## Task goal
For the records below, print the lines from the line with "1. D. Anguita, A." through the line with "3. Apple. (2017, February" exactly as written; include both end lines and exclude the rest.

START Records for processing

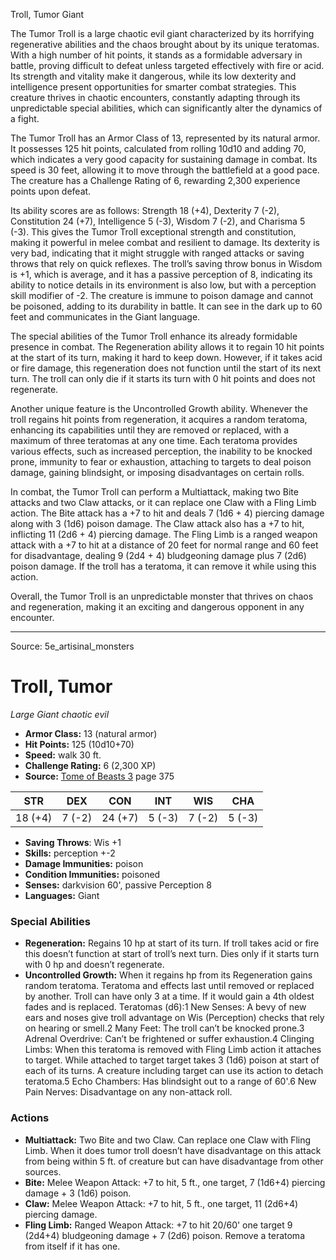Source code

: <MonsterName/>Troll, Tumor</MonsterName>
<CreatureType/>Giant</CreatureType>

<summary>The Tumor Troll is a large chaotic evil giant characterized by its horrifying regenerative abilities and the chaos brought about by its unique teratomas. With a high number of hit points, it stands as a formidable adversary in battle, proving difficult to defeat unless targeted effectively with fire or acid. Its strength and vitality make it dangerous, while its low dexterity and intelligence present opportunities for smarter combat strategies. This creature thrives in chaotic encounters, constantly adapting through its unpredictable special abilities, which can significantly alter the dynamics of a fight.</summary>

<detail>

The Tumor Troll has an Armor Class of 13, represented by its natural armor. It possesses 125 hit points, calculated from rolling 10d10 and adding 70, which indicates a very good capacity for sustaining damage in combat. Its speed is 30 feet, allowing it to move through the battlefield at a good pace. The creature has a Challenge Rating of 6, rewarding 2,300 experience points upon defeat.

Its ability scores are as follows: Strength 18 (+4), Dexterity 7 (-2), Constitution 24 (+7), Intelligence 5 (-3), Wisdom 7 (-2), and Charisma 5 (-3). This gives the Tumor Troll exceptional strength and constitution, making it powerful in melee combat and resilient to damage. Its dexterity is very bad, indicating that it might struggle with ranged attacks or saving throws that rely on quick reflexes. The troll’s saving throw bonus in Wisdom is +1, which is average, and it has a passive perception of 8, indicating its ability to notice details in its environment is also low, but with a perception skill modifier of -2. The creature is immune to poison damage and cannot be poisoned, adding to its durability in battle. It can see in the dark up to 60 feet and communicates in the Giant language.

The special abilities of the Tumor Troll enhance its already formidable presence in combat. The Regeneration ability allows it to regain 10 hit points at the start of its turn, making it hard to keep down. However, if it takes acid or fire damage, this regeneration does not function until the start of its next turn. The troll can only die if it starts its turn with 0 hit points and does not regenerate.

Another unique feature is the Uncontrolled Growth ability. Whenever the troll regains hit points from regeneration, it acquires a random teratoma, enhancing its capabilities until they are removed or replaced, with a maximum of three teratomas at any one time. Each teratoma provides various effects, such as increased perception, the inability to be knocked prone, immunity to fear or exhaustion, attaching to targets to deal poison damage, gaining blindsight, or imposing disadvantages on certain rolls.

In combat, the Tumor Troll can perform a Multiattack, making two Bite attacks and two Claw attacks, or it can replace one Claw with a Fling Limb action. The Bite attack has a +7 to hit and deals 7 (1d6 + 4) piercing damage along with 3 (1d6) poison damage. The Claw attack also has a +7 to hit, inflicting 11 (2d6 + 4) piercing damage. The Fling Limb is a ranged weapon attack with a +7 to hit at a distance of 20 feet for normal range and 60 feet for disadvantage, dealing 9 (2d4 + 4) bludgeoning damage plus 7 (2d6) poison damage. If the troll has a teratoma, it can remove it while using this action.

Overall, the Tumor Troll is an unpredictable monster that thrives on chaos and regeneration, making it an exciting and dangerous opponent in any encounter.</detail>



---

Source: 5e_artisinal_monsters

# Troll, Tumor

*Large* *Giant* *chaotic evil*

- **Armor Class:** 13 (natural armor)
- **Hit Points:** 125 (10d10+70)
- **Speed:** walk 30 ft.
- **Challenge Rating:** 6 (2,300 XP)
- **Source:** [Tome of Beasts 3](https://koboldpress.com/kpstore/product/tome-of-beasts-3-for-5th-edition/) page 375

| STR | DEX | CON | INT | WIS | CHA |
| --- | --- | --- | --- | --- | --- |
| 18 (+4) | 7 (-2) | 24 (+7) | 5 (-3) | 7 (-2) | 5 (-3) |

- **Saving Throws**: Wis +1
- **Skills:** perception +-2
- **Damage Immunities:** poison
- **Condition Immunities:** poisoned
- **Senses:** darkvision 60', passive Perception 8
- **Languages:** Giant

### Special Abilities

- **Regeneration:** Regains 10 hp at start of its turn. If troll takes acid or fire this doesn’t function at start of troll’s next turn. Dies only if it starts turn with 0 hp and doesn’t regenerate.
- **Uncontrolled Growth:** When it regains hp from its Regeneration gains random teratoma. Teratoma and effects last until removed or replaced by another. Troll can have only 3 at a time. If it would gain a 4th oldest fades and is replaced. Teratomas (d6):1 New Senses: A bevy of new ears and noses give troll advantage on Wis (Perception) checks that rely on hearing or smell.2 Many Feet: The troll can’t be knocked prone.3 Adrenal Overdrive: Can’t be frightened or suffer exhaustion.4 Clinging Limbs: When this teratoma is removed with Fling Limb action it attaches to target. While attached to target target takes 3 (1d6) poison at start of each of its turns. A creature including target can use its action to detach teratoma.5 Echo Chambers: Has blindsight out to a range of 60'.6 New Pain Nerves: Disadvantage on any non-attack roll.

### Actions

- **Multiattack:** Two Bite and two Claw. Can replace one Claw with Fling Limb. When it does tumor troll doesn’t have disadvantage on this attack from being within 5 ft. of creature but can have disadvantage from other sources.
- **Bite:** Melee Weapon Attack: +7 to hit, 5 ft., one target, 7 (1d6+4) piercing damage + 3 (1d6) poison.
- **Claw:** Melee Weapon Attack: +7 to hit, 5 ft., one target, 11 (2d6+4) piercing damage.
- **Fling Limb:** Ranged Weapon Attack: +7 to hit 20/60' one target 9 (2d4+4) bludgeoning damage + 7 (2d6) poison. Remove a teratoma from itself if it has one.




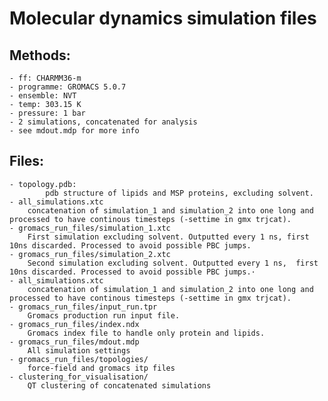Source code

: # Molecular dynamics simulation files
## Methods: 
    - ff: CHARMM36-m 
    - programme: GROMACS 5.0.7
    - ensemble: NVT
    - temp: 303.15 K
    - pressure: 1 bar
    - 2 simulations, concatenated for analysis
    - see mdout.mdp for more info


## Files: 
    - topology.pdb: 
            pdb structure of lipids and MSP proteins, excluding solvent. 
    - all_simulations.xtc
        concatenation of simulation_1 and simulation_2 into one long and processed to have continous timesteps (-settime in gmx trjcat). 
    - gromacs_run_files/simulation_1.xtc
        First simulation excluding solvent. Outputted every 1 ns, first 10ns discarded. Processed to avoid possible PBC jumps. 
    - gromacs_run_files/simulation_2.xtc
        Second simulation excluding solvent. Outputted every 1 ns,  first 10ns discarded. Processed to avoid possible PBC jumps.·
    - all_simulations.xtc
        concatenation of simulation_1 and simulation_2 into one long and processed to have continous timesteps (-settime in gmx trjcat). 
    - gromacs_run_files/input_run.tpr
        Gromacs production run input file. 
    - gromacs_run_files/index.ndx 
        Gromacs index file to handle only protein and lipids. 
    - gromacs_run_files/mdout.mdp
        All simulation settings 
    - gromacs_run_files/topologies/ 
        force-field and gromacs itp files
    - clustering_for_visualisation/
        QT clustering of concatenated simulations 
        
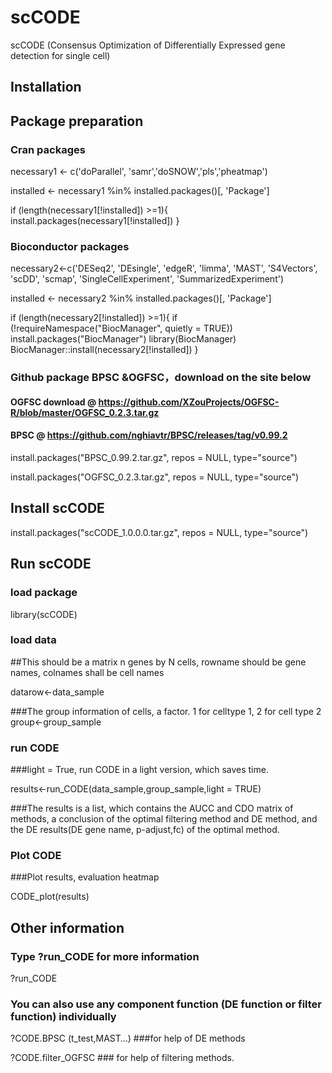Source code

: # scCODE
scCODE (Consensus Optimization of Differentially Expressed gene detection for single cell)
## Installation

## Package preparation

### Cran packages
necessary1 <- c('doParallel', 'samr','doSNOW','pls','pheatmap')

installed <- necessary1 %in% installed.packages()[, 'Package']

if (length(necessary1[!installed]) >=1){
  install.packages(necessary1[!installed])
}
### Bioconductor packages
necessary2<-c('DESeq2', 'DEsingle', 
              'edgeR', 'limma', 'MAST', 'S4Vectors', 'scDD', 'scmap', 'SingleCellExperiment', 'SummarizedExperiment')
              
installed <- necessary2 %in% installed.packages()[, 'Package']

if (length(necessary2[!installed]) >=1){
  if (!requireNamespace("BiocManager", quietly = TRUE))
    install.packages("BiocManager")
  library(BiocManager)
  BiocManager::install(necessary2[!installed])
}
### Github package BPSC &OGFSC，download on the site below
#### OGFSC download @ https://github.com/XZouProjects/OGFSC-R/blob/master/OGFSC_0.2.3.tar.gz
#### BPSC @ https://github.com/nghiavtr/BPSC/releases/tag/v0.99.2

install.packages("BPSC_0.99.2.tar.gz", repos = NULL, type="source")

install.packages("OGFSC_0.2.3.tar.gz", repos = NULL, type="source")

## Install scCODE

install.packages("scCODE_1.0.0.0.tar.gz", repos = NULL, type="source")

## Run scCODE

### load package

library(scCODE)

### load data
##This should be a matrix n genes by N cells, rowname should be gene names, colnames shall be cell names

datarow<-data_sample 

###The group information of cells, a factor. 1 for celltype 1, 2 for cell type 2 
group<-group_sample

### run CODE
###light = True, run CODE in a light version, which saves time.

results<-run_CODE(data_sample,group_sample,light = TRUE)

###The results is a list, which contains the AUCC and CDO matrix of methods, a conclusion of the optimal filtering method and DE method, and the DE results(DE gene name, p-adjust,fc) of the optimal method.

### Plot CODE
###Plot results, evaluation heatmap

CODE_plot(results)

## Other information
### Type ?run_CODE for more information

?run_CODE

### You can also use any component function (DE function or filter function) individually

?CODE.BPSC (t_test,MAST…) ###for help of DE methods

?CODE.filter_OGFSC  ### for help of filtering methods.
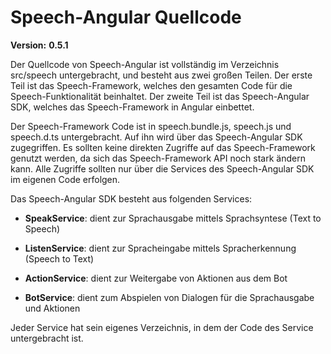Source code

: # Speech-Angular Quellcode

**Version:** **0.5.1**

Der Quellcode von Speech-Angular ist vollständig im Verzeichnis src/speech untergebracht, und besteht aus zwei großen Teilen. Der erste Teil ist das Speech-Framework, welches den gesamten Code für die Speech-Funktionalität beinhaltet. Der zweite Teil ist das Speech-Angular SDK, welches das Speech-Framework in Angular einbettet.

Der Speech-Framework Code ist in speech.bundle.js, speech.js und speech.d.ts untergebracht. Auf ihn wird über das Speech-Angular SDK zugegriffen. Es sollten keine direkten Zugriffe auf das Speech-Framework genutzt werden, da sich das Speech-Framework API noch stark ändern kann. Alle Zugriffe sollten nur über die Services des Speech-Angular SDK im eigenen Code erfolgen.


Das Speech-Angular SDK besteht aus folgenden Services:

* **SpeakService**: dient zur Sprachausgabe mittels Sprachsyntese (Text to Speech)

* **ListenService**: dient zur Spracheingabe mittels Spracherkennung (Speech to Text)

* **ActionService**: dient zur Weitergabe von Aktionen aus dem Bot

* **BotService**: dient zum Abspielen von Dialogen für die Sprachausgabe und Aktionen

Jeder Service hat sein eigenes Verzeichnis, in dem der Code des Service untergebracht ist.
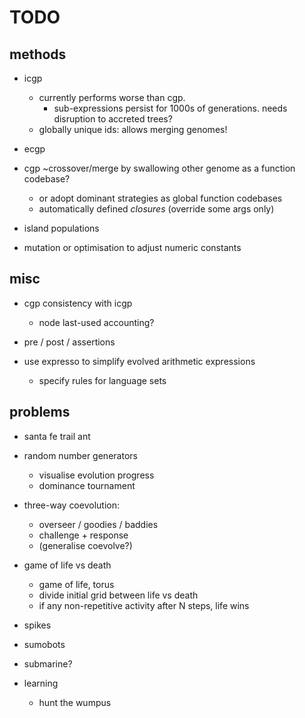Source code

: # TODO



## methods

* icgp
  * currently performs worse than cgp.
    * sub-expressions persist for 1000s of generations. needs disruption to accreted trees?
  * globally unique ids: allows merging genomes!

* ecgp

* cgp ~crossover/merge by swallowing other genome as a function codebase?
  * or adopt dominant strategies as global function codebases
  * automatically defined _closures_ (override some args only)

* island populations

* mutation or optimisation to adjust numeric constants


## misc

* cgp consistency with icgp
  * node last-used accounting?

* pre / post / assertions

* use expresso to simplify evolved arithmetic expressions
  * specify rules for language sets


## problems

* santa fe trail ant

* random number generators
  * visualise evolution progress
  * dominance tournament

* three-way coevolution:
  * overseer / goodies / baddies
  * challenge + response
  * (generalise coevolve?)

* game of life vs death
  * game of life, torus
  * divide initial grid between life vs death
  * if any non-repetitive activity after N steps, life wins

* spikes

* sumobots

* submarine?

* learning
  * hunt the wumpus
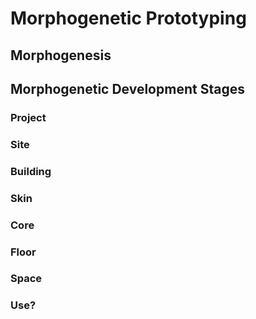 # Morphogenetic Prototyping


## Morphogenesis


## Morphogenetic Development Stages

### Project


### Site


### Building


### Skin


### Core


### Floor


### Space


### Use?
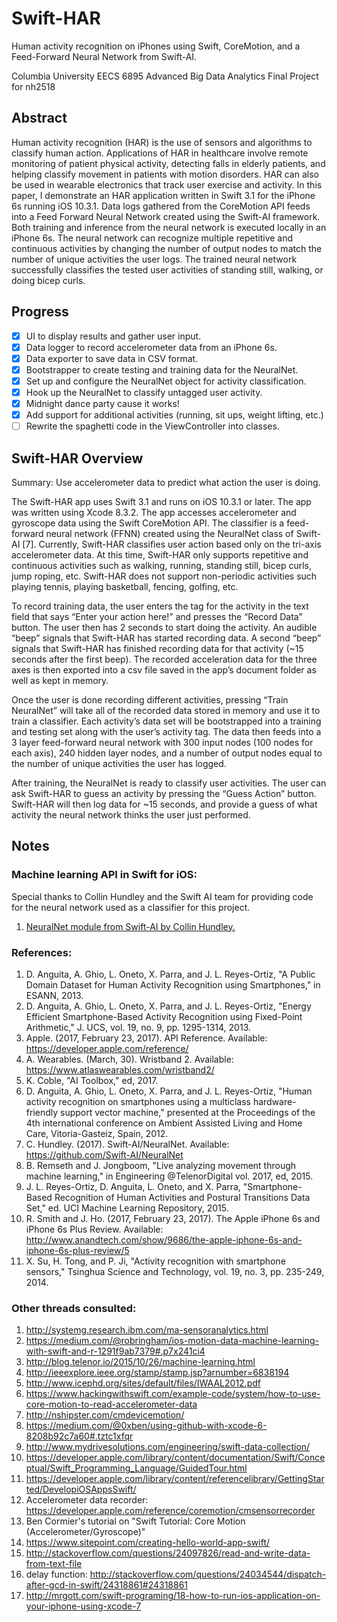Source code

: # Swift-HAR

Human activity recognition on iPhones using Swift, CoreMotion, and a
Feed-Forward Neural Network from Swift-AI.

Columbia University EECS 6895 Advanced Big Data Analytics Final Project for nh2518

## Abstract
Human activity recognition (HAR) is the use of sensors and algorithms to classify human action. Applications of HAR in healthcare involve remote monitoring of patient physical activity, detecting falls in elderly patients, and helping classify movement in patients with motion disorders. HAR can also be used in wearable electronics that track user exercise and activity. In this paper, I demonstrate an HAR application written in Swift 3.1 for the iPhone 6s running iOS 10.3.1. Data logs gathered from the CoreMotion API feeds into a Feed Forward Neural Network created using the Swift-AI framework. Both training and inference from the neural network is executed locally in an iPhone 6s. The neural network can recognize multiple repetitive and continuous activities by changing the number of output nodes to match the number of unique activities the user logs. The trained neural network successfully classifies the tested user activities of standing still, walking, or doing bicep curls.

## Progress
- [x] UI to display results and gather user input.
- [x] Data logger to record accelerometer data from an iPhone 6s.
- [x] Data exporter to save data in CSV format.
- [x] Bootstrapper to create testing and training data for the NeuralNet.
- [x] Set up and configure the NeuralNet object for activity classification.
- [x] Hook up the NeuralNet to classify untagged user activity.
- [x] Midnight dance party cause it works!
- [x] Add support for additional activities (running, sit ups, weight lifting, etc.)
- [ ] Rewrite the spaghetti code in the ViewController into classes.

## Swift-HAR Overview
Summary: Use accelerometer data to predict what action the user is doing.

The Swift-HAR app uses Swift 3.1 and runs on iOS 10.3.1 or later. The app was written using Xcode 8.3.2. The app accesses accelerometer and gyroscope data using the Swift CoreMotion API. The classifier is a feed-forward neural network (FFNN) created using the NeuralNet class of Swift-AI [7]. Currently, Swift-HAR classifies user action based only on the tri-axis accelerometer data. At this time, Swift-HAR only supports repetitive and continuous activities such as walking, running, standing still, bicep curls, jump roping, etc. Swift-HAR does not support non-periodic activities such playing tennis, playing basketball, fencing, golfing, etc.

To record training data, the user enters the tag for the activity in the text field that says “Enter your action here!” and presses the “Record Data” button. The user then has 2 seconds to start doing the activity. An audible “beep” signals that Swift-HAR has started recording data. A second “beep” signals that Swift-HAR has finished recording data for that activity (~15 seconds after the first beep). The recorded acceleration data for the three axes is then exported into a csv file saved in the app’s document folder as well as kept in memory.

Once the user is done recording different activities, pressing “Train NeuralNet” will take all of the recorded data stored in memory and use it to train a classifier. Each activity’s data set will be bootstrapped into a training and testing set along with the user’s activity tag. The data then feeds into a 3 layer feed-forward neural network with 300 input nodes (100 nodes for each axis), 240 hidden layer nodes, and a number of output nodes equal to the number of unique activities the user has logged.

After training, the NeuralNet is ready to classify user activities. The user can ask Swift-HAR to guess an activity by pressing the “Guess Action” button. Swift-HAR will then log data for ~15 seconds, and provide a guess of what activity the neural network thinks the user just performed.

## Notes

### Machine learning API in Swift for iOS:
Special thanks to Collin Hundley and the Swift AI team for providing code for the neural network used as a classifier for this project.
1. [NeuralNet module from Swift-AI by Collin Hundley.](https://github.com/Swift-AI/NeuralNet)

### References:
1. D. Anguita, A. Ghio, L. Oneto, X. Parra, and J. L. Reyes-Ortiz, "A Public Domain Dataset for Human Activity Recognition using Smartphones," in ESANN, 2013.
2. D. Anguita, A. Ghio, L. Oneto, X. Parra, and J. L. Reyes-Ortiz, "Energy Efficient Smartphone-Based Activity Recognition using Fixed-Point Arithmetic," J. UCS, vol. 19, no. 9, pp. 1295-1314, 2013.
3. Apple. (2017, February 23, 2017). API Reference. Available: https://developer.apple.com/reference/
4. A. Wearables. (March, 30). Wristband 2. Available: https://www.atlaswearables.com/wristband2/
5. K. Coble, "AI Toolbox," ed, 2017.
6. D. Anguita, A. Ghio, L. Oneto, X. Parra, and J. L. Reyes-Ortiz, "Human activity recognition on smartphones using a multiclass hardware-friendly support vector machine," presented at the Proceedings of the 4th international conference on Ambient Assisted Living and Home Care, Vitoria-Gasteiz, Spain, 2012. 
7. C. Hundley. (2017). Swift-AI/NeuralNet. Available: https://github.com/Swift-AI/NeuralNet
8. B. Remseth and J. Jongboom, "Live analyzing movement through machine learning," in Engineering @TelenorDigital vol. 2017, ed, 2015.
9. J. L. Reyes-Ortiz, D. Anguita, L. Oneto, and X. Parra, "Smartphone-Based Recognition of Human Activities and Postural Transitions Data Set," ed. UCI Machine Learning Repository, 2015.
10. R. Smith and J. Ho. (2017, February 23, 2017). The Apple iPhone 6s and iPhone 6s Plus Review. Available: http://www.anandtech.com/show/9686/the-apple-iphone-6s-and-iphone-6s-plus-review/5
11. X. Su, H. Tong, and P. Ji, "Activity recognition with smartphone sensors," Tsinghua Science and Technology, vol. 19, no. 3, pp. 235-249, 2014.

### Other threads consulted:
1. http://systemg.research.ibm.com/ma-sensoranalytics.html
2. https://medium.com/@robringham/ios-motion-data-machine-learning-with-swift-and-r-1291f9ab7379#.p7x241ci4
3. http://blog.telenor.io/2015/10/26/machine-learning.html
4. http://ieeexplore.ieee.org/stamp/stamp.jsp?arnumber=6838194
5. http://www.icephd.org/sites/default/files/IWAAL2012.pdf
6. https://www.hackingwithswift.com/example-code/system/how-to-use-core-motion-to-read-accelerometer-data
7. http://nshipster.com/cmdevicemotion/
8. https://medium.com/@0xben/using-github-with-xcode-6-8208b92c7a60#.tztc1xfqr
9. http://www.mydrivesolutions.com/engineering/swift-data-collection/
10. https://developer.apple.com/library/content/documentation/Swift/Conceptual/Swift_Programming_Language/GuidedTour.html
11. https://developer.apple.com/library/content/referencelibrary/GettingStarted/DevelopiOSAppsSwift/
12. Accelerometer data recorder: https://developer.apple.com/reference/coremotion/cmsensorrecorder
13. Ben Cormier's tutorial on "Swift Tutorial: Core Motion (Accelerometer/Gyroscope)"
14. https://www.sitepoint.com/creating-hello-world-app-swift/
15. http://stackoverflow.com/questions/24097826/read-and-write-data-from-text-file
16. delay function: http://stackoverflow.com/questions/24034544/dispatch-after-gcd-in-swift/24318861#24318861
17. http://mrgott.com/swift-programing/18-how-to-run-ios-application-on-your-iphone-using-xcode-7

END Records for processing

## Solved problem
1. D. Anguita, A. Ghio, L. Oneto, X. Parra, and J. L. Reyes-Ortiz, "A Public Domain Dataset for Human Activity Recognition using Smartphones," in ESANN, 2013.
2. D. Anguita, A. Ghio, L. Oneto, X. Parra, and J. L. Reyes-Ortiz, "Energy Efficient Smartphone-Based Activity Recognition using Fixed-Point Arithmetic," J. UCS, vol. 19, no. 9, pp. 1295-1314, 2013.
3. Apple. (2017, February 23, 2017). API Reference. Available: https://developer.apple.com/reference/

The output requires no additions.